What needs to be done: Pick out each line in these entries that contains the string "billingSubscriptions".

Stored entries:
==================================================

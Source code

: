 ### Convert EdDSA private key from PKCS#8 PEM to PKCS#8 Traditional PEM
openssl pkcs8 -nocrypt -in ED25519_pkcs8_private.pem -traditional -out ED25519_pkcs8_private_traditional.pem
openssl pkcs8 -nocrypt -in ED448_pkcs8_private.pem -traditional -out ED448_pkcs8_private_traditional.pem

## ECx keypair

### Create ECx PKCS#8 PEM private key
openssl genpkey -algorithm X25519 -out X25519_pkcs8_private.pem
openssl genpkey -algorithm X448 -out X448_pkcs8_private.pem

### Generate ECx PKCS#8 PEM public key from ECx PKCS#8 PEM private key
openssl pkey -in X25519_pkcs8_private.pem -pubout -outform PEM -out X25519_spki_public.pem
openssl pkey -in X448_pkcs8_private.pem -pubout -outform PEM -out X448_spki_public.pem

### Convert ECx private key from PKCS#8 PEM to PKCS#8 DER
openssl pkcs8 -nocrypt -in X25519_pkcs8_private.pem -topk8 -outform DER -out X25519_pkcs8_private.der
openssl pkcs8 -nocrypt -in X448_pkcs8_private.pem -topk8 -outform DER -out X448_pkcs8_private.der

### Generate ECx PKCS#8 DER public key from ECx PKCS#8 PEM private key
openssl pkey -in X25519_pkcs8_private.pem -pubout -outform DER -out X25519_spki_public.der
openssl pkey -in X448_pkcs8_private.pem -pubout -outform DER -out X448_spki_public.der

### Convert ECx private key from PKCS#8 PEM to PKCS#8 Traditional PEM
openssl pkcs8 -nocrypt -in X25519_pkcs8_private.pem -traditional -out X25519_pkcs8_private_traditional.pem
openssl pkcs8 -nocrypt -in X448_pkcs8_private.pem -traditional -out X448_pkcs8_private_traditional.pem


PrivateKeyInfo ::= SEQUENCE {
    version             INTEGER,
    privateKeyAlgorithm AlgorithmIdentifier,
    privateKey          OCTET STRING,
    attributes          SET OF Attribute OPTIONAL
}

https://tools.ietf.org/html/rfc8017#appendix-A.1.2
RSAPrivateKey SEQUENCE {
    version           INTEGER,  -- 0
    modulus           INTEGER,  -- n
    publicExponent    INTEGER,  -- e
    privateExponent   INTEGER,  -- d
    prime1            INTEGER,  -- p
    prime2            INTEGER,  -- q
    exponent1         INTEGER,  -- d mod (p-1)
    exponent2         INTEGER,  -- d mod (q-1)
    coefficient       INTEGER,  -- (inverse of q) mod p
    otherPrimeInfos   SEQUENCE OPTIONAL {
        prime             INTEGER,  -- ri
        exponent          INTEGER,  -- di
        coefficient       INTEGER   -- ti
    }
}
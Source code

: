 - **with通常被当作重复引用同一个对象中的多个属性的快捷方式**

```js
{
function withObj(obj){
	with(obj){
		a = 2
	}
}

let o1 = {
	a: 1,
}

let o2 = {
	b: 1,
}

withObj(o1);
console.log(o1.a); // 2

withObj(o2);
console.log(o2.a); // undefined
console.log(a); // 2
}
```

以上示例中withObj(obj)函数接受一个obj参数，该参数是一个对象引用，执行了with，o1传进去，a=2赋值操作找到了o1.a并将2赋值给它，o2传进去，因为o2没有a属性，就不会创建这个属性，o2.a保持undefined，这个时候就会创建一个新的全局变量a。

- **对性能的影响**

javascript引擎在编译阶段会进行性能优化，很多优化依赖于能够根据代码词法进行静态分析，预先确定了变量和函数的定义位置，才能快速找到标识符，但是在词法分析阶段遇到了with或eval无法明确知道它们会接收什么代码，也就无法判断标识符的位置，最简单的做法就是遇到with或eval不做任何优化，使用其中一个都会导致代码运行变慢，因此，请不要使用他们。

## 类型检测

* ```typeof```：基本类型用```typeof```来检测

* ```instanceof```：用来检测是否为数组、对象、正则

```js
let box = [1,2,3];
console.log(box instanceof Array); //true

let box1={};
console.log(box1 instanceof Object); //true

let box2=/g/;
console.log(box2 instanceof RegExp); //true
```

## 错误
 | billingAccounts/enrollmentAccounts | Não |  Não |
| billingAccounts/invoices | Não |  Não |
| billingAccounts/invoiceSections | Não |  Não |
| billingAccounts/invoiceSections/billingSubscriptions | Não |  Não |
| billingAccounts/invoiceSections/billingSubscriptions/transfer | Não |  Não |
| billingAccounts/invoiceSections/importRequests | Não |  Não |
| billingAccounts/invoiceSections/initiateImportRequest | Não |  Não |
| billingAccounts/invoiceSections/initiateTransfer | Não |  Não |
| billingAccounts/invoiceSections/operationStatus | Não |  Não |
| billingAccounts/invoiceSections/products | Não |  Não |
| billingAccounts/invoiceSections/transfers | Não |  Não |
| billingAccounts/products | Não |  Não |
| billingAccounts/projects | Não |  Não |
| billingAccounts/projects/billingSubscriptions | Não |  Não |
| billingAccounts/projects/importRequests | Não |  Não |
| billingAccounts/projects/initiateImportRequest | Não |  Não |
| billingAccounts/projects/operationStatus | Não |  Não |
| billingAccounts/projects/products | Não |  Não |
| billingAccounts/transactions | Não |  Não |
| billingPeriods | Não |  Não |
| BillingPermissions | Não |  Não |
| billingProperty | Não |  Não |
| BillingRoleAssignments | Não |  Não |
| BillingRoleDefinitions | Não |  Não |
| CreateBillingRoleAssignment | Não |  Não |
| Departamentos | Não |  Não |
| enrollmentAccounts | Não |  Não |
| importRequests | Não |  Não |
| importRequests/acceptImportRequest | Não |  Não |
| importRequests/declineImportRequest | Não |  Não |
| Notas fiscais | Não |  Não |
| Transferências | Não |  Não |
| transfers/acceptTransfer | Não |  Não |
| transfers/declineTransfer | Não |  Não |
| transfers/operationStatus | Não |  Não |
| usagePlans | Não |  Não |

==================================================

Exercise response:
| billingAccounts/invoiceSections/billingSubscriptions | Não |  Não |
| billingAccounts/invoiceSections/billingSubscriptions/transfer | Não |  Não |
| billingAccounts/projects/billingSubscriptions | Não |  Não |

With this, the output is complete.